Como
Estados podem ajudar pessoas a cortar pegada de carbono
Algumas das ferramentas mais poderosas para impedir
o aquecimento do planeta é mudar a maneira como comemos, aquecemos, nos movemos
e fazemos compras.
Mas as mudanças no estilo de vida que reduzem a
demanda por produtos poluentes têm, na maioria das vezes, se mostrado difíceis
de vender. Os carros elétricos custam mais do que os normais. O tofu tem menos
gosto de carne do que o bife. Os influenciadores continuam pressionando as
pessoas a comprar mais coisas.
E mesmo aqueles que podem ter acesso e pagar estilos
de vida limpos muitas vezes relutam em fazer mudanças. Os movimentos para
convencer pessoas a desistirem da carne e dos voos convenceram apenas uma
fração dos cidadãos nos países ricos.
• "Crise
só tem solução se todos contribuírem"
A ajuda direcionada dos governos pode tornar as
formas de vida mais limpas mais baratas e mais práticas – algo que os cientistas
dizem ser crucial para encorajar as mudanças de estilo de vida necessárias para
impedir que o clima extremo fique pior.
Em maio, conselheiros ambientais do governo alemão
apresentaram aos ministros um documento citando ideias para ajudar os cidadãos
a abandonar hábitos poluentes. O texto destaca a importância de agregar medidas
e oferecer incentivos para tornar as opções limpas palatáveis ao público.
"Só podemos parar as crises ecológicas se todos contribuírem", disse
Annette Töller, coautora do relatório. "Seja consumo, investimento ou
lazer, é hora de os políticos facilitarem, apoiarem e – quando necessário –
exigirem um comportamento ecologicamente correto."
• Redução
da demanda por produtos poluentes
Metade dos gases de efeito estufa emitidos a cada ano
vem de 10% das pessoas que levam uma vida mais poluente, de acordo com um
estudo publicado no ano passado na revista Nature. As pessoas que ganham
salários acima de 37.200 euros (R$ 198 mil) por ano se enquadram nessa faixa –
que inclui pessoas de classe média em países ricos, bem como pessoas ricas em
países mais pobres.
Mudanças no estilo de vida desempenham um papel
importante na redução das emissões dessas pessoas. Em sua última revisão da
pesquisa climática, o Painel Intergovernamental sobre Mudanças Climáticas
(IPCC) descobriu que medidas para reduzir a demanda por energia podem reduzir
pela metade as emissões de gases de efeito estufa em alguns setores até 2050.
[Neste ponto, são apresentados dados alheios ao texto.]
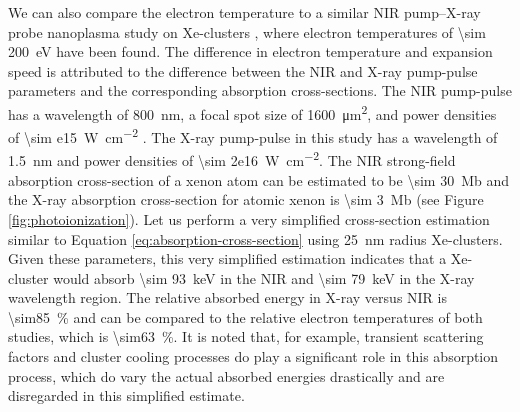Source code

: We can also compare the electron temperature to a similar NIR pump--X-ray probe nanoplasma study on Xe-clusters \cite{Gorkhover-2016-NatPho}, where electron temperatures of \SI{\sim 200}{\electronvolt} have been found. The difference in electron temperature and expansion speed is attributed to the difference between the NIR and X-ray pump-pulse parameters and the corresponding absorption cross-sections. The NIR pump-pulse has a wavelength of \SI{800}{\nano\meter}, a focal spot size of \SI{1600}{\micro\meter\squared}, and power densities of \SI{\sim e15}{\watt\per\square\centi\meter} \cite{Gorkhover-2016-NatPho}. The X-ray pump-pulse in this study has a wavelength of \SI{1.5}{\nano\meter} and power densities of \SI{\sim 2e16}{\watt\per\square\centi\meter}. The NIR strong-field absorption cross-section of a xenon atom can be estimated to be \SI{\sim 30}{\mega\barn} \cite{Fennel-2010-RMP} and the X-ray absorption cross-section for atomic xenon is \SI{\sim 3}{\mega\barn} (see Figure \ref{fig:photoionization}). Let us perform a very simplified cross-section estimation similar to Equation \eqref{eq:absorption-cross-section} using \SI{25}{\nano\meter} radius Xe-clusters. Given these parameters, this very simplified estimation indicates that a Xe-cluster would absorb \SI{\sim 93}{\kilo\electronvolt} in the NIR and \SI{\sim 79}{\kilo\electronvolt} in the X-ray wavelength region. The relative absorbed energy in X-ray versus NIR is \SI{\sim85}{\percent} and can be compared to the relative electron temperatures of both studies, which is \SI{\sim63}{\percent}. It is noted that, for example, transient scattering factors and cluster cooling processes \cite{Fennel-2010-RMP} do play a significant role in this absorption process, which do vary the actual absorbed energies drastically \cite{Fennel-2010-RMP} and are disregarded in this simplified estimate.\\[1\baselineskip]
Algumas das ações mais poderosas incluem evitar aviões e carros, mudar para uma
dieta baseada em vegetais e melhorar a eficiência energética de um domicílio.
Em alguns casos, estilos de vida limpos podem ser
alcançados apenas por escolhas individuais, como tirar férias mais perto de
casa ou trocar a carne por legumes como fonte de proteína. Mas em outros, a
opção favorável ao clima geralmente custa mais – ou nem é cogitada. Muitas
pessoas que vivem fora das cidades, por exemplo, são obrigadas a ir de carro
para o trabalho porque não há linhas de ônibus ou conexões de trem. Apenas
alguns deles podem pagar um carro elétrico.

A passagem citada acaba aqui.